Instruída a causa, procedeu-se a realização de audiência final para prolação de sentença, com o seguinte dispositivo.

(…) julgo a presente acção procedente, por provada, e, em consequência, decido: a) Declarar que à data da morte de L. Gonçalves, em 7 de Novembro de 2013, a Autora vivia com ele em comunhão de cama, mesa e habitação há 30 anos consecutivos, em condições análogas às dos cônjuges, declarando-se, assim, a união de facto entre a Autora e o falecido L. Gonçalves; b) Declarar que a Autora tem o direito real de habitação da casa de morada de família, sita na (…), Viana do Castelo, bem como, o direito ao uso do respectivo recheio, por um período de 30 anos; c) Condenar os RR a reconhecerem a união de facto supra referida em a) e reconhecerem o direito à habitação e uso do respectivo recheio referido em b), por período não inferior a trinta anos, sobre a casa de morada de família, correspondente ao artigo urbano ...º (,,,), Viana do Castelo; d) Condenar o Réu J. F. Gonçalves a pagar à Autora C. Botelho, uma indemnização no montante de €1.000,00 ( mil euros ) a título de danos morais.

Custas a cargo dos Réus – artigo 527º, nº. 1, do Código de Processo Civil. Pelo exposto*Não se conformando com a decisão, dela apelaram os Réus, formulando, no final das suas alegações, as seguintes conclusões, que a seguir se reproduzem: I – O presente recurso versa a matéria de facto e a matéria de direito.

II – A douta sentença recorrida omitiu pronúncia quanto aos factos alegados nos itens 69º e 70º, 97º, 98º e 101º, 106º e 128º, 129º, 130º, 131º e 136º da contestação, não os dando nem como provados nem como não provados, e quanto aos documentos em que os recorrentes suportaram a alegação de tais factos, concretamente os documentos de fls. 269 - verso a 292 - verso dos autos (juntos com a contestação sob os documentos nºs 15, 16 a 19, 20 a 45 e 47 a 51), não os apreciando nem valorando em sede de fundamentação da decisão proferida quanto à matéria de facto.

III - Os factos sob juízo revelavam-se essenciais para aquilatar da existência da união de facto invocada pela A. com o falecido L. Gonçalves, maxime quanto à existência da alegada comunhão conjugal (cama, mesa e habitação).

IV – A douta sentença recorrida enferma assim da nulidade prevista no artigo 615º, nº 1, alínea d), do CPC, vício este que expressamente se invoca, com as legais consequências.

V – Em sede de impugnação da douta decisão proferida quanto à matéria de facto, os recorrentes consideram incorrectamente julgados os itens 3º, 4º, 5º, 6º, 7º, 8º, 9º, 11º, 12º, 13º, 15º, 17º, 20º, 21º, 22º, 23º, 24º e 27º dos factos provados e as alíneas d), e), f) e h) dos factos não provados.

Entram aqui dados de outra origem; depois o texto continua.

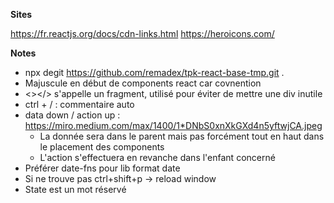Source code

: **Sites**

https://fr.reactjs.org/docs/cdn-links.html
https://heroicons.com/

**Notes**

- npx degit https://github.com/remadex/tpk-react-base-tmp.git .
- Majuscule en début de components react car covnention
- <></> s'appelle un fragment, utilisé pour éviter de mettre une div inutile
- ctrl + / : commentaire auto
- data down / action up : https://miro.medium.com/max/1400/1*DNbS0xnXkGXd4n5yftwjCA.jpeg
  - La donnée sera dans le parent mais pas forcément tout en haut dans le placement des components
  - L'action s'effectuera en revanche dans l'enfant concerné
- Préférer date-fns pour lib format date
- Si ne trouve pas ctrl+shift+p -> reload window
- State est un mot réservé
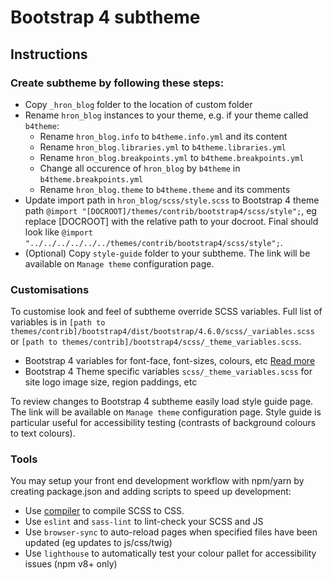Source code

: # Bootstrap 4 subtheme

## Instructions

### Create subtheme by following these steps:

* Copy `_hron_blog` folder to the location of custom folder
* Rename `hron_blog` instances to your theme, e.g.  if your theme called `b4theme`:
  * Rename `hron_blog.info` to `b4theme.info.yml` and its content
  * Rename `hron_blog.libraries.yml` to `b4theme.libraries.yml`
  * Rename `hron_blog.breakpoints.yml` to `b4theme.breakpoints.yml`
  * Change all occurence of `hron_blog` by `b4theme` in `b4theme.breakpoints.yml`
  * Rename `hron_blog.theme` to `b4theme.theme` and its comments
* Update import path in `hron_blog/scss/style.scss` to Bootstrap 4 theme path 
    `@import "[DOCROOT]/themes/contrib/bootstrap4/scss/style";`, 
     eg replace [DOCROOT] with the relative path to your docroot.
     Final should look like `@import "../../../../../../themes/contrib/bootstrap4/scss/style";`.
* (Optional) Copy `style-guide` folder to your subtheme. The link will be available on `Manage theme` configuration page.

### Customisations

To customise look and feel of subtheme override SCSS variables. Full list of variables is in `[path to themes/contrib]/bootstrap4/dist/bootstrap/4.6.0/scss/_variables.scss` or `[path to themes/contrib]/bootstrap4/scss/_theme_variables.scss`.
* Bootstrap 4 variables for font-face, font-sizes, colours, etc [Read more](https://getbootstrap.com/docs/4.6/getting-started/theming/#variable-defaults)
* Bootstrap 4 Theme specific variables `scss/_theme_variables.scss` for site logo image size, region paddings, etc

To review changes to Bootstrap 4 subtheme easily load style guide page. The link will be available on `Manage theme` configuration page. Style guide is particular useful for accessibility testing (contrasts of background colours to text colours).

### Tools

You may setup your front end development workflow with npm/yarn by creating package.json and adding scripts to speed up development:

* Use [compiler](https://sass-lang.com/install) to compile SCSS to CSS.
* Use `eslint` and `sass-lint` to lint-check your SCSS and JS
* Use `browser-sync` to auto-reload pages when specified files have been updated (eg updates to js/css/twig)
* Use `lighthouse` to automatically test your colour pallet for accessibility issues (npm v8+ only)
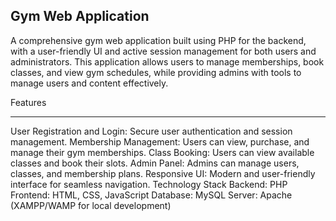 Gym Web Application
---------------------
A comprehensive gym web application built using PHP for the backend, with a user-friendly UI and active session management for both users and administrators. This application allows users to manage memberships, book classes, and view gym schedules, while providing admins with tools to manage users and content effectively.

Features

-----------
User Registration and Login: Secure user authentication and session management.
Membership Management: Users can view, purchase, and manage their gym memberships.
Class Booking: Users can view available classes and book their slots.
Admin Panel: Admins can manage users, classes, and membership plans.
Responsive UI: Modern and user-friendly interface for seamless navigation.
Technology Stack
Backend: PHP
Frontend: HTML, CSS, JavaScript
Database: MySQL
Server: Apache (XAMPP/WAMP for local development)
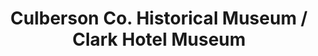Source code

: ---
layout: repo
title: "Culberson Co. Historical Museum / Clark Hotel Museum"
id: 17472
permalink: repos/17472/
---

VI – No tocante à consecutividade da união de facto por mais de trinta anos, ficou evidenciado nos autos que o falecido L. Gonçalves, no ano de 1983/1984, foi leccionar para Ponte da Barca, onde se manteve até à sua reforma em 1998; após a reforma, o falecido manteve negócios de diversa índole na vila de Ponte da Barca e tinha a sua residência fixada nessa vila na denominada Casa C.; no mesmo período temporal, as deslocações do falecido a Viana do Castelo eram ocasionais e sempre aos fins-de-semana, sendo que os filhos, querendo visitar o pai, dirigiam-se à Casa C., em Ponte da Barca, e não a Viana do Castelo – vd. declarações de parte dos co-réus Maria A., L. T. e J. F., da A. C. Botelho e depoimento da testemunha C. Gonçalves, conforme excertos transcritos na motivação deste recurso, que aqui se dão por reproduzidos.

VII – Ficou ainda evidenciado que, no mesmo período temporal, o falecido L. Gonçalves foi várias vezes a Joanesburgo (África do Sul) onde o filho João se encontrava a fazer uma especialização, sendo que numa dessas viagens permaneceu aí durante cerca de três meses – vd. declarações de parte do co-réu J. F., conforme excerto transcrito na motivação deste recurso, que aqui se dá por reproduzido.

VIII – Tudo ponderado, o tribunal recorrido não podia dar como provado o que consta dos itens 3º, 4º, 5º, 6º, 8º, 9º e 15º dos factos provados, na parte em que remete para a consecutividade ou ininterruptabilidade da alegada união de facto por mais de trinta anos, com início em 1983, pelo que tais factos devem, agora, ser dados como não provados.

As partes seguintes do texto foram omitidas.